Over the years, I’ve worked on my recipe for the soup. The first thing I do is roast the cauliflower that I sprinkle with nutmeg. Of all the spices, I find nutmeg complements the cauliflower best. Roasting vegetables deepens their flavor and this, of course, contributes to the overall flavor of the soup. To make life simpler, rather than say the recipe calls for one head of cauliflower (which comes in different sizes), or x cups of florets, I’ve measured the exact weight of cauliflower my recipe takes for optimal results. This measurement is taken after the main core stalk of the cauliflower has been removed and discarded. For roasting, I break off chunks of the florets instead of breaking off each individual floret. The small florets would burn in the roasting process and there is a difference between roasting and burnt offerings! It’s important to stir and turn the cauliflower every 10-12 minutes as it roasts to prevent burning and to ensure even roasting of all sides of the florets. I also find that loosely mashing the roasted cauliflower with a potato masher makes the vegetable easier to purée evenly.
I use a combination of leeks, onion, and garlic to flavor the soup. The addition of a small amount of fresh fennel does add a layer of flavor complexity to this soup but its addition is optional. When I am making this soup at a time when I have fresh fennel in the garden, I use it but I would not buy an expensive fennel bulb out of season for the small amount the recipe calls for.
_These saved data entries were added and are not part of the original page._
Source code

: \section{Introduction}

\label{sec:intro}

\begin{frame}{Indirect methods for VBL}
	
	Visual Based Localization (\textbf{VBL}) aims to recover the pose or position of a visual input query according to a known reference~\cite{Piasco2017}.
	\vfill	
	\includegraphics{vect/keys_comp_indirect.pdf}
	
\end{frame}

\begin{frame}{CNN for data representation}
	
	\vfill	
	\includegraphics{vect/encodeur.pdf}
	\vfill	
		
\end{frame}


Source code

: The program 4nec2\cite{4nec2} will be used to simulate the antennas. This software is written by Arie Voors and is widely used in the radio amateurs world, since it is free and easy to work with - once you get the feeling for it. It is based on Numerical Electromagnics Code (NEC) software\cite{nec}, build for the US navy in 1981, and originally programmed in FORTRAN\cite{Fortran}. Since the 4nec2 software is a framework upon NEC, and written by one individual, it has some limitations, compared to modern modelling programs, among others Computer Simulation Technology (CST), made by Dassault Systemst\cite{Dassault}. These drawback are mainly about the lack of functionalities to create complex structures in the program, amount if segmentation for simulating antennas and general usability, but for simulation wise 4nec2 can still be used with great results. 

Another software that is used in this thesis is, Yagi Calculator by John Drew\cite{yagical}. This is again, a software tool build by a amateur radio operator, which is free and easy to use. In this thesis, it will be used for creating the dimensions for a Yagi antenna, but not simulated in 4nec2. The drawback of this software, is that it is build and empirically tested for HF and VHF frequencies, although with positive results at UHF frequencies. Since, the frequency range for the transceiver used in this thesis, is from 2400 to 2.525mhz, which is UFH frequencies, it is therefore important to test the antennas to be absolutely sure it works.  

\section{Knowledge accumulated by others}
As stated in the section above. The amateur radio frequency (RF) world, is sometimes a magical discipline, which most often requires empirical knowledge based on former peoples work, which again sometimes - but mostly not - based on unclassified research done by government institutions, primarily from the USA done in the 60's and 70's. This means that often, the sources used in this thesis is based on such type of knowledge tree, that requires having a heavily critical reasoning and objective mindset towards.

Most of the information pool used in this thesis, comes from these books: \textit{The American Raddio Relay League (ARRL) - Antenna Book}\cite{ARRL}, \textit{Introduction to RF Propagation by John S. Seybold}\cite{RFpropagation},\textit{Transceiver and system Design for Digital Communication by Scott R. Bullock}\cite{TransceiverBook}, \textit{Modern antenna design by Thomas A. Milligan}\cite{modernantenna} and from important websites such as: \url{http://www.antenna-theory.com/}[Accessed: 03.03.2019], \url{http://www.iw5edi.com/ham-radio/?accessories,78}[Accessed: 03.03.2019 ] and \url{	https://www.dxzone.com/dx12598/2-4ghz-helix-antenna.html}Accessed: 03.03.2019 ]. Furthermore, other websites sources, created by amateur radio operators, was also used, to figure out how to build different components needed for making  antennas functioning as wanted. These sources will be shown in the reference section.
The base for this soup is chicken stock. I use the liquid chicken bouillon concentrate to make the stock but homemade or canned/boxed stock can certainly be used.
Cool both the cauliflower and the soup mixture to room temperature before puréeing it. I recommend puréeing the mixture in small batches to ensure the mixture is very smooth and free of any lumps or chunks of cauliflower, leeks, or onions.
I also recommend the milk be at room temperature for about 20-30 minutes or so before blending it into the puréed cauliflower mixture to avoid the milk curdling. Use whole milk, not fat-reduced or skim, for this soup – it’s meant to be luxurious, velvety, and soothing to the palate. In fact, a small amount of cream can be substituted for part of the milk in the recipe. This soup freezes well (yes, it really does) but whole milk or a blend of milk/cream needs to be used when freezing cream-based soups successfully. Soups made with fat-reduced or skim milk do not freeze and reheat well as the ingredients tend to separate.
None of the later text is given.